Stored items from a collection
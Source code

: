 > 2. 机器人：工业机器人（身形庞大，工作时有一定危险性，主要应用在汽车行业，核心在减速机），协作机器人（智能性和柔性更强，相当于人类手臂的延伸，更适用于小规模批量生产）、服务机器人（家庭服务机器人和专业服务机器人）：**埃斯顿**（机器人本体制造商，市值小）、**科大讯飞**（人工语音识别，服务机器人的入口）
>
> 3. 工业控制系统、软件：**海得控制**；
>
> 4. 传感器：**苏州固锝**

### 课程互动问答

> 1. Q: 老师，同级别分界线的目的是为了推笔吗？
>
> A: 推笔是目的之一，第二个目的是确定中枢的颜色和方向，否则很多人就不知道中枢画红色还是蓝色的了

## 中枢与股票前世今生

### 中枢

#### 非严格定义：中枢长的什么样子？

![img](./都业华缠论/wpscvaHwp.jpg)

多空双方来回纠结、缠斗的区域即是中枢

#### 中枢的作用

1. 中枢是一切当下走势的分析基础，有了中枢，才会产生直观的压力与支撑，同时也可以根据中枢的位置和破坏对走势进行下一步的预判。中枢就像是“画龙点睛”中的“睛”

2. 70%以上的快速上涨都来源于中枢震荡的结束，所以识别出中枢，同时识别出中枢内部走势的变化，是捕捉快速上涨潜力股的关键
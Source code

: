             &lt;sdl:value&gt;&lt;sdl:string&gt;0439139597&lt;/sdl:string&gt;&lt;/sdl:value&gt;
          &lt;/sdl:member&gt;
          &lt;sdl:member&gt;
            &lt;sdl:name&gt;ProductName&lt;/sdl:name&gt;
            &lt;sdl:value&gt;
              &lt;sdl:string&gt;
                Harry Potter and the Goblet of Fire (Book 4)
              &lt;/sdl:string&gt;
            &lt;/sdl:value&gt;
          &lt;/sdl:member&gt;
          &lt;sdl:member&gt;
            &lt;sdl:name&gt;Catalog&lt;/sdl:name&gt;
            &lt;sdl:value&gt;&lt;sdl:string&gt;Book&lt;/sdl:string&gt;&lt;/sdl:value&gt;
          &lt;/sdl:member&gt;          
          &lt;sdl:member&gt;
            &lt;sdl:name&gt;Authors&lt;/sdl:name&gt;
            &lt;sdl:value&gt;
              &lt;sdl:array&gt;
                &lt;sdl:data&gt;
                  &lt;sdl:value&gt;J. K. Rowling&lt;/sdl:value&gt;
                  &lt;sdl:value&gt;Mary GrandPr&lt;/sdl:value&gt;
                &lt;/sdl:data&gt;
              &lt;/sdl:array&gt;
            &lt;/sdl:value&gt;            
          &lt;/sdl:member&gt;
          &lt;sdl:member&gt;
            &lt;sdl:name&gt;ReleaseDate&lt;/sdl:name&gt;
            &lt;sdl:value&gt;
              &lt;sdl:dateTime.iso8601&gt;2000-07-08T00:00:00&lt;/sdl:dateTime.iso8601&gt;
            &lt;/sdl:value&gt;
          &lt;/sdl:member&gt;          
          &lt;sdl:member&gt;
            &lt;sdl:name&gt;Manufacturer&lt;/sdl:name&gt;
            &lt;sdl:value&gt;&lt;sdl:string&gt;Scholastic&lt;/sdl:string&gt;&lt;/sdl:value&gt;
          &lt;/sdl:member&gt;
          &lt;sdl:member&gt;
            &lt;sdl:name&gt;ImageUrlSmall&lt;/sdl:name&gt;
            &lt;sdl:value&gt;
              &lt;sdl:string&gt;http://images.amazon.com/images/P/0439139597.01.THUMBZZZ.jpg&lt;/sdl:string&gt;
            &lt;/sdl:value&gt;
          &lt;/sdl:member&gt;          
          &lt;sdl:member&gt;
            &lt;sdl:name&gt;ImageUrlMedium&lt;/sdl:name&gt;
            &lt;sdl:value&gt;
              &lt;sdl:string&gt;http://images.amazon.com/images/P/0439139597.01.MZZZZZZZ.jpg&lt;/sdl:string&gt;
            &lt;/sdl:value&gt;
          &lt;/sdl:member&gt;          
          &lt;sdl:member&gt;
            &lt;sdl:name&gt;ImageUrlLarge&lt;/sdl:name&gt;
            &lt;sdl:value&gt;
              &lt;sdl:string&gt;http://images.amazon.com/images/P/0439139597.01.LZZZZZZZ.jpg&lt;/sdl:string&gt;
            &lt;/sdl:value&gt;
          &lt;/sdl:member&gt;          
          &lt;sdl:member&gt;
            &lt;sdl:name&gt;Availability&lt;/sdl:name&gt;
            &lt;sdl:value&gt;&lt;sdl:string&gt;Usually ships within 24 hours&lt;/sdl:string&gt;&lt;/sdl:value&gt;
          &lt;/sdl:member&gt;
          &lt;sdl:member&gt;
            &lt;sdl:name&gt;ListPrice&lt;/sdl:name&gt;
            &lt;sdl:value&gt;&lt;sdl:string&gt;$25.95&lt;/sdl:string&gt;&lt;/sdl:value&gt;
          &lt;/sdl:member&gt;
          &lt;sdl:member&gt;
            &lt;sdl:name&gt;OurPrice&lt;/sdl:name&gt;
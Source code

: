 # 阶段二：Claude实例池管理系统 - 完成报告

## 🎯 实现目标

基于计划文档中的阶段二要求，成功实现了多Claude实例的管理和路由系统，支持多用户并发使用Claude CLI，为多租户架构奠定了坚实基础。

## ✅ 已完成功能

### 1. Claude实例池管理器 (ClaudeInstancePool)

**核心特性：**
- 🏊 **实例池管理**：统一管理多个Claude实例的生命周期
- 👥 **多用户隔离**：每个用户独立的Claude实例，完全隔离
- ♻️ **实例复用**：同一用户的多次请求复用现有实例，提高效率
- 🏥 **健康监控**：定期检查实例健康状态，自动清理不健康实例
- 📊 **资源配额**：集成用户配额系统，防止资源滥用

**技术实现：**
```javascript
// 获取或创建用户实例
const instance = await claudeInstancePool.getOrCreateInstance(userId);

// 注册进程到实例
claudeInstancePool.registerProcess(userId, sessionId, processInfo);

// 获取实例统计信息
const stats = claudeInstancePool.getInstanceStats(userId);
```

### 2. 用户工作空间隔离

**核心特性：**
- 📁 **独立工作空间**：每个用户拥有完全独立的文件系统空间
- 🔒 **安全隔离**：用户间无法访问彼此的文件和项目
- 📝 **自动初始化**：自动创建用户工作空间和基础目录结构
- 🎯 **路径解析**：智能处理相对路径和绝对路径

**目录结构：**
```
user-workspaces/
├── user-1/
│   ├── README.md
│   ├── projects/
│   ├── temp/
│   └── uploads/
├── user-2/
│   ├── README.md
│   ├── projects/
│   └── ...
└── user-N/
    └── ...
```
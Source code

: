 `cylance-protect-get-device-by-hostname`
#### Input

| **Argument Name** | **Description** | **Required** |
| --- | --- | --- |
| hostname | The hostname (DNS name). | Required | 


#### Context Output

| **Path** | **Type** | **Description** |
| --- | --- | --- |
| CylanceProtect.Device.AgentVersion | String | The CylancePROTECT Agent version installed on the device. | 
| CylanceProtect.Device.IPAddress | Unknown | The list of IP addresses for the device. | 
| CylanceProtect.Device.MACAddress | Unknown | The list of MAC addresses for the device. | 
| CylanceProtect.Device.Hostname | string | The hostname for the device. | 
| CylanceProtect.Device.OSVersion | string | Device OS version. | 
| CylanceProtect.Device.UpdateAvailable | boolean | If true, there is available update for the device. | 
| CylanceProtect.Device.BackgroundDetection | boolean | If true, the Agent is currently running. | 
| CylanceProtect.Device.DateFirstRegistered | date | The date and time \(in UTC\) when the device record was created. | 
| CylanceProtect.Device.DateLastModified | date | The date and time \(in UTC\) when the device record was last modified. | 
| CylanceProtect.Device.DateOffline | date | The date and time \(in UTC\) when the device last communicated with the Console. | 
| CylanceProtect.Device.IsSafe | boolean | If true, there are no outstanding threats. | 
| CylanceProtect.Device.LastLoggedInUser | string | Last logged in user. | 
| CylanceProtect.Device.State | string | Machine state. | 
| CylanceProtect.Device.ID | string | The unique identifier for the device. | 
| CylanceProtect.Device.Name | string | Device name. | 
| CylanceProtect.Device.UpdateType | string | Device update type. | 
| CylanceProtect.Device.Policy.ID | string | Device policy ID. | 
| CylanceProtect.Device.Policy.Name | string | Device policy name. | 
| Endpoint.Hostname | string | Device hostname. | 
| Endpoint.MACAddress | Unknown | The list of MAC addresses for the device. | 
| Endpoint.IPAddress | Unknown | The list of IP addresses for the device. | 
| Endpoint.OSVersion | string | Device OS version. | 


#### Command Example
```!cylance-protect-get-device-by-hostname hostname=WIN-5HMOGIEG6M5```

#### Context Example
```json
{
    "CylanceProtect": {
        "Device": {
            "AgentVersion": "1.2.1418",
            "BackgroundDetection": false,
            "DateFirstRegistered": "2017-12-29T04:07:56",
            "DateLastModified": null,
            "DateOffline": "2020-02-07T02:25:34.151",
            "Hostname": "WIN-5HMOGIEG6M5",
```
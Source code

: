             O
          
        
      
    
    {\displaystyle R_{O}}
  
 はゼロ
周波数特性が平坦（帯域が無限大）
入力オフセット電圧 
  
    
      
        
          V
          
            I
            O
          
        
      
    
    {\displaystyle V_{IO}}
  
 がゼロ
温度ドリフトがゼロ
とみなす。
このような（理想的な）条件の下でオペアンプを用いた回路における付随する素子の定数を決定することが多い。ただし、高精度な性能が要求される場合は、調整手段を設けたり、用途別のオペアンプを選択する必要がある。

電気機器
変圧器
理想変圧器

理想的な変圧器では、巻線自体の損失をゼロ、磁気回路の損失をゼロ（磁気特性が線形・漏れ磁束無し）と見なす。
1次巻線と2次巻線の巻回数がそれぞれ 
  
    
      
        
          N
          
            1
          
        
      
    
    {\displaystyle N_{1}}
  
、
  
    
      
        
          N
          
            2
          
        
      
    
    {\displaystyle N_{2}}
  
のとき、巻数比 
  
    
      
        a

Instructions for the task
Could you restate word for word the lines above from the one containing "周波数特性が平坦（帯域が無限大）" through the one containing "1次巻線と2次巻線の巻回数がそれぞれ", both included, and nothing else?

Your solution
周波数特性が平坦（帯域が無限大）
入力オフセット電圧 
  
    
      
        
          V
          
            I
            O
          
        
      
    
    {\displaystyle V_{IO}}
  
 がゼロ
温度ドリフトがゼロ
とみなす。
このような（理想的な）条件の下でオペアンプを用いた回路における付随する素子の定数を決定することが多い。ただし、高精度な性能が要求される場合は、調整手段を設けたり、用途別のオペアンプを選択する必要がある。

電気機器
変圧器
理想変圧器

理想的な変圧器では、巻線自体の損失をゼロ、磁気回路の損失をゼロ（磁気特性が線形・漏れ磁束無し）と見なす。
1次巻線と2次巻線の巻回数がそれぞれ 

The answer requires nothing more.